Anton Corbijn: fotograaf van de pijn
Ik bevind me in galerie Zeno X in Borgerhout, waar ik naar de prachtige expositie ‘New Squares’ kijk, portretten van rockmuzikanten en beeldend kunstenaars waarop Anton Corbijn (59), fotograaf, in één welgekozen oogopslag mensen van licht en schaduw maakt.
Behalve een wereldbekend fotograaf is Anton Corbijn de jongste jaren ook met succes filmregisseur: na ‘Control’ en ‘The American’ zullen we binnen afzienbare tijd ‘A Most Wanted Man’ kunnen zien, een thriller naar een boek van John le Carré, en nog later ‘Life’, een biopic aangaande James Dean.
HUMO Wat heb je, door al die jaren wereldberoemde mensen te fotograferen, over roem geleerd?
Anton Corbijn «Dat roem op zich niets betekent.
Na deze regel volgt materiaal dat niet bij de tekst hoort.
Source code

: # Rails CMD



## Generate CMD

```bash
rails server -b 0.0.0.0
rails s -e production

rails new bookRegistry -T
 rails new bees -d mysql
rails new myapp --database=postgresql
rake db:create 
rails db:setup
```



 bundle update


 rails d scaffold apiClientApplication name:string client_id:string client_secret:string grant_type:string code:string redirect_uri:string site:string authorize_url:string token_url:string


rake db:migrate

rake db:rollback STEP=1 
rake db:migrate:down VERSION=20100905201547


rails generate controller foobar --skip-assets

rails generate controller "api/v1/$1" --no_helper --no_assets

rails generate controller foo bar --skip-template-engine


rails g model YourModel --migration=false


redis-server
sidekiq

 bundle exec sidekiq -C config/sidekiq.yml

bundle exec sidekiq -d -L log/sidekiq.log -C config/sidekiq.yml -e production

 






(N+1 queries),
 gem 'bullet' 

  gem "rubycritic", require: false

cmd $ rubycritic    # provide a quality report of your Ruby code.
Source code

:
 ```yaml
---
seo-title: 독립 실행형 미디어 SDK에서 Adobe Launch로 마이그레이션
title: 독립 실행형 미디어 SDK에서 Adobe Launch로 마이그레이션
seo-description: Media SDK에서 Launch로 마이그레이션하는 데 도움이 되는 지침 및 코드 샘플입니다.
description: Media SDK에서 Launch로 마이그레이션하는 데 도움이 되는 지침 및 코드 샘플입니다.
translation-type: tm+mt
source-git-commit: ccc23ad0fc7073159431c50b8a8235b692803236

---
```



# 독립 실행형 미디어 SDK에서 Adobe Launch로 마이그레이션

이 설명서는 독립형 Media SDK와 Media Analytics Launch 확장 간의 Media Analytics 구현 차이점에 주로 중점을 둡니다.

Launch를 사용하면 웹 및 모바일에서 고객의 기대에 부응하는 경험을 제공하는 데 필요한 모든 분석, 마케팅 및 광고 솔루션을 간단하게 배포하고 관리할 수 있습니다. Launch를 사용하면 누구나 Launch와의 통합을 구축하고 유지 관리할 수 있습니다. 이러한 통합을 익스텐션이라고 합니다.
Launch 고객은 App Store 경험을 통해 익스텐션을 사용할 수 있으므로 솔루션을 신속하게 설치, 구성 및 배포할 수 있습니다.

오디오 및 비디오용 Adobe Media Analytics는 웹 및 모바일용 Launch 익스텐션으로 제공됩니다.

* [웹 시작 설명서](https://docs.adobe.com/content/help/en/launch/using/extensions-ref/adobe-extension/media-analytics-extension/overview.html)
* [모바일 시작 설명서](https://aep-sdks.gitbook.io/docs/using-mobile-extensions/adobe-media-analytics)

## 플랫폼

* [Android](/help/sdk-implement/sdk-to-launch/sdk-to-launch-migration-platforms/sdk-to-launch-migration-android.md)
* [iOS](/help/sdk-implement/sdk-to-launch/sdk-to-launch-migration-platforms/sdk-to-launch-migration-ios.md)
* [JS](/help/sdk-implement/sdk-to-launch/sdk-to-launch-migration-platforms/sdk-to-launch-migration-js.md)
Roem die niet door kwaliteit is onderbouwd, is voor mij iets bijna goors. Toen ik heel jong was, heb ik ook met open mond naar bekende mensen staan kijken, maar dat was maar een korte periode, in het midden van de jaren 70. Heel wat wereldberoemde mensen die ik vaak gefotografeerd heb, kende ik overigens al vóór ze wereldberoemd waren.
»Roem is voor mij nooit een reden geweest om mensen te volgen. Ik volg ze omdat ik ze interessant vind. Ik heb altijd geprobeerd om de bekende mensen die ik fotografeer een andere waarde te geven, iets dat hun bekendheid of hun renommee overstijgt. Ik wil dat mijn foto’s op zich kunnen staan, dat ze dus méér zijn dan de beroemde persoon die ze afbeelden.»
HUMO Zoek je in iedereen die je fotografeert iets anders? Of zoek je altijd weer hetzelfde in al je menselijke onderwerpen?
Corbijn «Altijd weer iets anders, omdat je al je foto’s telkens weer anders wil laten zijn. Maar ik denk dat ik altijd wel iets fragiels zoek in mensen – ik heb weleens gezegd dat ik bij muzikanten nog het meest geïnteresseerd ben in de pijn van het scheppingsproces van hun werk, de pijn waarmee het schrijven van een song vaak gepaard gaat. Wat ze op het podium doen, interesseert me minder. Eigenlijk wil ik iets van die pijn van de creatie in mijn foto’s vastleggen.»